Um 1820 publizierte er einen Artikel im "Nuovo Osservatore Veneziano" über die Lokalität "Canzoccoli", wo er das gleichzeitige Auftreten eines kristallinen Syenits (auch als Monzonit bezeichnet) neben einem weißen, homogenen Kalkstein - als "Predazzite" bezeichnet -beschrieb.

Abb.6. Handstücke von "Predazzite", eigentlich ein kontaktmetamorpher Kalk-Marmor.
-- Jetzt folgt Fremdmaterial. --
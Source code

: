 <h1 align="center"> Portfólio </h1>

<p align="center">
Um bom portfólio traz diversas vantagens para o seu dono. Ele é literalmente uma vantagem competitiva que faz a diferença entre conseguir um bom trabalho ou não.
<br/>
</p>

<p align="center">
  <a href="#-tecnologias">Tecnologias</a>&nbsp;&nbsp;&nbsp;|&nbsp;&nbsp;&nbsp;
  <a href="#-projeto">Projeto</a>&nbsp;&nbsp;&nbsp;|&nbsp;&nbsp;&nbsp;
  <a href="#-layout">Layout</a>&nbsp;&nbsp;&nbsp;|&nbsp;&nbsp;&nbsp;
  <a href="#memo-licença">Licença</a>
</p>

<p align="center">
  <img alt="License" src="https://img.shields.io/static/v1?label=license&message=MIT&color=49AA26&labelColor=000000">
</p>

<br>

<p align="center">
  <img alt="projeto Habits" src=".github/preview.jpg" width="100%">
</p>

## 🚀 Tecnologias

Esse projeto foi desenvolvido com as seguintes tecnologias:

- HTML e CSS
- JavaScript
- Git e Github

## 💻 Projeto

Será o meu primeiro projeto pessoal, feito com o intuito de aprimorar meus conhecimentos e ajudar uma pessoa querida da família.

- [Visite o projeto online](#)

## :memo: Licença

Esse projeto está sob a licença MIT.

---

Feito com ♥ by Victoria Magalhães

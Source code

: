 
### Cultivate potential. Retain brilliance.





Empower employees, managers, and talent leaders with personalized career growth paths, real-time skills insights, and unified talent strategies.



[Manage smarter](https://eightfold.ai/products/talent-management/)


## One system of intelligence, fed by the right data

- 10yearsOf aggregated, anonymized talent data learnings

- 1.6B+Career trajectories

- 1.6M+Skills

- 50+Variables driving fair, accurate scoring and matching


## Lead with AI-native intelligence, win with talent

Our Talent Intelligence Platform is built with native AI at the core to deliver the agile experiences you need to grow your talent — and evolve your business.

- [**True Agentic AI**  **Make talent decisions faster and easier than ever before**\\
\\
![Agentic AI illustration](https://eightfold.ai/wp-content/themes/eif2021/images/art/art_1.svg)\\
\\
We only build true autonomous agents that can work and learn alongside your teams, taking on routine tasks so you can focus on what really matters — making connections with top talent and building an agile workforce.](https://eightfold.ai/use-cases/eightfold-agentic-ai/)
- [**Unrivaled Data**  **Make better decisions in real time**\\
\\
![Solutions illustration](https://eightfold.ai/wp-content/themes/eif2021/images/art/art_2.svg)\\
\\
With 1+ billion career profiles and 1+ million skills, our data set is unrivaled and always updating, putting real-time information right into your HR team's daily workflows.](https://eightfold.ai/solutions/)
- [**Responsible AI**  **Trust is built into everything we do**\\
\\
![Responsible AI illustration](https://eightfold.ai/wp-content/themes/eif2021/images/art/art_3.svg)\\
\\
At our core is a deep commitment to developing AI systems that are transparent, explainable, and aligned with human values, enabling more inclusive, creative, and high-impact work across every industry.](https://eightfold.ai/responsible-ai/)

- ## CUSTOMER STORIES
Pencati behauptete, dass Predazzit eigentlich keine eigene Gesteinsart, sondern ein durch hohe Temperaturen umkristallisierter Kalkstein war - dies bedeutet nicht nur das der Kalkstein vor dem Eindringen des geschmolzenen Syenit bereits vorhanden gewesen sein musste (also älter als der Syenit war), sondern das Ausfällung aus einer Lösung bei der Bildung dieser Gesteine keine Rolle gespielt hatte. 
Zwei Jahre später besuchte Leopold von Buch Predazzo um eine neptunistische Erklärung für die ungewöhnlichen Lagerungsverhältnisse zu finden. Er schlug zunächst einen Bergrutsch vor, der die ursprünglichen horizontalen Schichtungen verstellt und verfälscht hatte, allerdings waren die Gesteine ungestört und der Übergang von Syenit zu Kalkstein war keine scharfe Grenze, sondern ein Übergang mit einer ausgeprägten Kontaktaureole (der metamorphe Predazzit).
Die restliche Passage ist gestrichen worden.